-- DATA RECORDS --
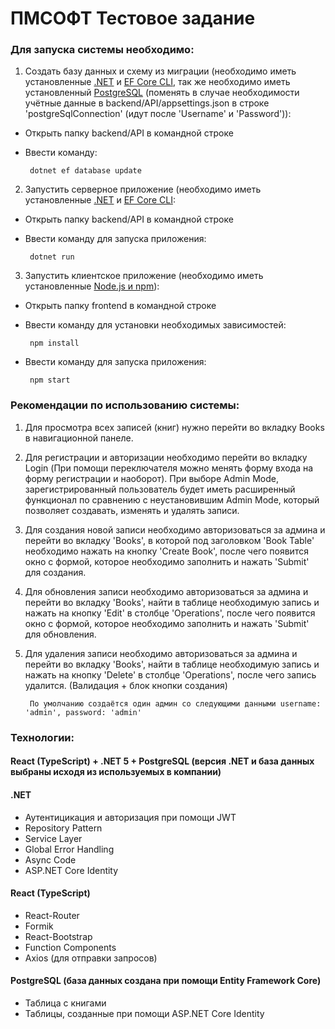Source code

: # ПМСОФТ Тестовое задание

### Для запуска системы необходимо:
1. Cоздать базу данных и схему из миграции (необходимо иметь установленные [.NET](https://learn.microsoft.com/ru-ru/dotnet/core/install/windows?tabs=net60) и [EF Core CLI](https://learn.microsoft.com/en-us/ef/core/cli/dotnet), так же необходимо иметь установленный [PostgreSQL](https://www.postgresql.org/download/) (поменять в случае необходимости учётные данные в backend/API/appsettings.json в строке 'postgreSqlConnection' (идут после 'Username' и 'Password')):

- Открыть папку backend/API в командной строке
- Ввести команду: 
  
       dotnet ef database update
 
2. Запустить серверное приложение (необходимо иметь установленные [.NET](https://learn.microsoft.com/ru-ru/dotnet/core/install/windows?tabs=net60) и [EF Core CLI](https://learn.microsoft.com/en-us/ef/core/cli/dotnet):
- Открыть папку backend/API в командной строке
- Ввести команду для запуска приложения: 
  
       dotnet run
3. Запустить клиентское приложение (необходимо иметь установленные [Node.js и npm](https://docs.npmjs.com/downloading-and-installing-node-js-and-npm)):
- Открыть папку frontend в командной строке
- Ввести команду для установки необходимых зависимостей: 

       npm install
- Ввести команду для запуска приложения:
       
       npm start

### Рекомендации по использованию системы:
1. Для просмотра всех записей (книг) нужно перейти во вкладку Books в навигационной панеле.
2. Для регистрации и авторизации необходимо перейти во вкладку Login (При помощи переключателя можно менять форму входа на форму регистрации и наоборот).
При выборе Admin Mode, зарегистрированный пользователь будет иметь расширенный функционал по сравнению с неустановившим Admin Mode, который позволяет создавать, изменять и удалять записи. 
3. Для создания новой записи необходимо авторизоваться за админа и перейти во вкладку 'Books', в которой под заголовком 'Book Table' необходимо нажать на кнопку 'Create Book', после чего появится окно с формой, которое необходимо заполнить и нажать 'Submit' для создания.
4. Для обновления записи необходимо авторизоваться за админа и перейти во вкладку 'Books', найти в таблице необходимую запись и нажать на кнопку 'Edit' в столбце 'Operations', после чего появится окно с формой, которое необходимо заполнить и нажать 'Submit' для обновления.
5. Для удаления записи необходимо авторизоваться за админа и перейти во вкладку 'Books', найти в таблице необходимую запись и нажать на кнопку 'Delete' в столбце 'Operations', после чего запись удалится. (Валидация + блок кнопки создания)
             
        По умолчанию создаётся один админ со следующими данными username: 'admin', password: 'admin'

### Технологии:
#### React (TypeScript) + .NET 5 + PostgreSQL (версия .NET и база данных выбраны исходя из используемых в компании)
#### .NET
* Аутентицикация и авторизация при помощи JWT
* Repository Pattern
* Service Layer
* Global Error Handling
* Async Code
* ASP.NET Core Identity

#### React (TypeScript)
* React-Router
* Formik
* React-Bootstrap
* Function Components
* Axios (для отправки запросов)

#### PostgreSQL (база данных создана при помощи Entity Framework Core)
* Таблица с книгами
* Таблицы, созданные при помощи ASP.NET Core Identity





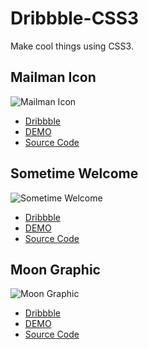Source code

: Dribbble-CSS3
=============

Make cool things using CSS3.

Mailman Icon
-------------
 ![Mailman Icon](https://d13yacurqjgara.cloudfront.net/users/47119/screenshots/1677721/mailman.gif)
 - [Dribbble](https://dribbble.com/shots/1677721-Mailman-icon)
 - [DEMO](http://weilao.github.io/Mailman-Icon/)
 - [Source Code](https://github.com/weilao/Mailman-Icon)

Sometime Welcome
-------------
 ![Sometime Welcome](https://d13yacurqjgara.cloudfront.net/users/11170/screenshots/1677895/sometime-welcome.gif)
 - [Dribbble](https://dribbble.com/shots/1677895-Sometime-Welcome)
 - [DEMO](http://weilao.github.io/Sometime-Welcome/)
 - [Source Code](https://github.com/weilao/Sometime-Welcome)

Moon Graphic
-------------
 ![Moon Graphic](https://d13yacurqjgara.cloudfront.net/users/485926/screenshots/1676770/joleany_graphic_1x.jpg)
 - [Dribbble](https://dribbble.com/shots/1676770-Moon-Graphic)
 - [DEMO](http://weilao.github.io/Moon-Graphic/)
 - [Source Code](https://github.com/weilao/Moon-Graphic)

-- WHAT THIS TASK INVOLVES --
Each record should be quoted exactly, with the images omitted.

-- FINAL ANSWER --
Source code

: # ПМСОФТ Тестовое задание

### Для запуска системы необходимо:
1. Cоздать базу данных и схему из миграции (необходимо иметь установленные [.NET](https://learn.microsoft.com/ru-ru/dotnet/core/install/windows?tabs=net60) и [EF Core CLI](https://learn.microsoft.com/en-us/ef/core/cli/dotnet), так же необходимо иметь установленный [PostgreSQL](https://www.postgresql.org/download/) (поменять в случае необходимости учётные данные в backend/API/appsettings.json в строке 'postgreSqlConnection' (идут после 'Username' и 'Password')):

- Открыть папку backend/API в командной строке
- Ввести команду: 
  
       dotnet ef database update
 
2. Запустить серверное приложение (необходимо иметь установленные [.NET](https://learn.microsoft.com/ru-ru/dotnet/core/install/windows?tabs=net60) и [EF Core CLI](https://learn.microsoft.com/en-us/ef/core/cli/dotnet):
- Открыть папку backend/API в командной строке
- Ввести команду для запуска приложения: 
  
       dotnet run
3. Запустить клиентское приложение (необходимо иметь установленные [Node.js и npm](https://docs.npmjs.com/downloading-and-installing-node-js-and-npm)):
- Открыть папку frontend в командной строке
- Ввести команду для установки необходимых зависимостей: 

       npm install
- Ввести команду для запуска приложения:
       
       npm start

### Рекомендации по использованию системы:
1. Для просмотра всех записей (книг) нужно перейти во вкладку Books в навигационной панеле.
2. Для регистрации и авторизации необходимо перейти во вкладку Login (При помощи переключателя можно менять форму входа на форму регистрации и наоборот).
При выборе Admin Mode, зарегистрированный пользователь будет иметь расширенный функционал по сравнению с неустановившим Admin Mode, который позволяет создавать, изменять и удалять записи. 
3. Для создания новой записи необходимо авторизоваться за админа и перейти во вкладку 'Books', в которой под заголовком 'Book Table' необходимо нажать на кнопку 'Create Book', после чего появится окно с формой, которое необходимо заполнить и нажать 'Submit' для создания.
4. Для обновления записи необходимо авторизоваться за админа и перейти во вкладку 'Books', найти в таблице необходимую запись и нажать на кнопку 'Edit' в столбце 'Operations', после чего появится окно с формой, которое необходимо заполнить и нажать 'Submit' для обновления.
5. Для удаления записи необходимо авторизоваться за админа и перейти во вкладку 'Books', найти в таблице необходимую запись и нажать на кнопку 'Delete' в столбце 'Operations', после чего запись удалится. (Валидация + блок кнопки создания)
             
        По умолчанию создаётся один админ со следующими данными username: 'admin', password: 'admin'

### Технологии:
#### React (TypeScript) + .NET 5 + PostgreSQL (версия .NET и база данных выбраны исходя из используемых в компании)
#### .NET
* Аутентицикация и авторизация при помощи JWT
* Repository Pattern
* Service Layer
* Global Error Handling
* Async Code
* ASP.NET Core Identity

#### React (TypeScript)
* React-Router
* Formik
* React-Bootstrap
* Function Components
* Axios (для отправки запросов)

#### PostgreSQL (база данных создана при помощи Entity Framework Core)
* Таблица с книгами
* Таблицы, созданные при помощи ASP.NET Core Identity





Source code

: Dribbble-CSS3
=============

Make cool things using CSS3.

Mailman Icon
-------------
 ![Mailman Icon](https://d13yacurqjgara.cloudfront.net/users/47119/screenshots/1677721/mailman.gif)
 - [Dribbble](https://dribbble.com/shots/1677721-Mailman-icon)
 - [DEMO](http://weilao.github.io/Mailman-Icon/)
 - [Source Code](https://github.com/weilao/Mailman-Icon)

Sometime Welcome
-------------
 ![Sometime Welcome](https://d13yacurqjgara.cloudfront.net/users/11170/screenshots/1677895/sometime-welcome.gif)
 - [Dribbble](https://dribbble.com/shots/1677895-Sometime-Welcome)
 - [DEMO](http://weilao.github.io/Sometime-Welcome/)
 - [Source Code](https://github.com/weilao/Sometime-Welcome)

Moon Graphic
-------------
 ![Moon Graphic](https://d13yacurqjgara.cloudfront.net/users/485926/screenshots/1676770/joleany_graphic_1x.jpg)
 - [Dribbble](https://dribbble.com/shots/1676770-Moon-Graphic)
 - [DEMO](http://weilao.github.io/Moon-Graphic/)
 - [Source Code](https://github.com/weilao/Moon-Graphic)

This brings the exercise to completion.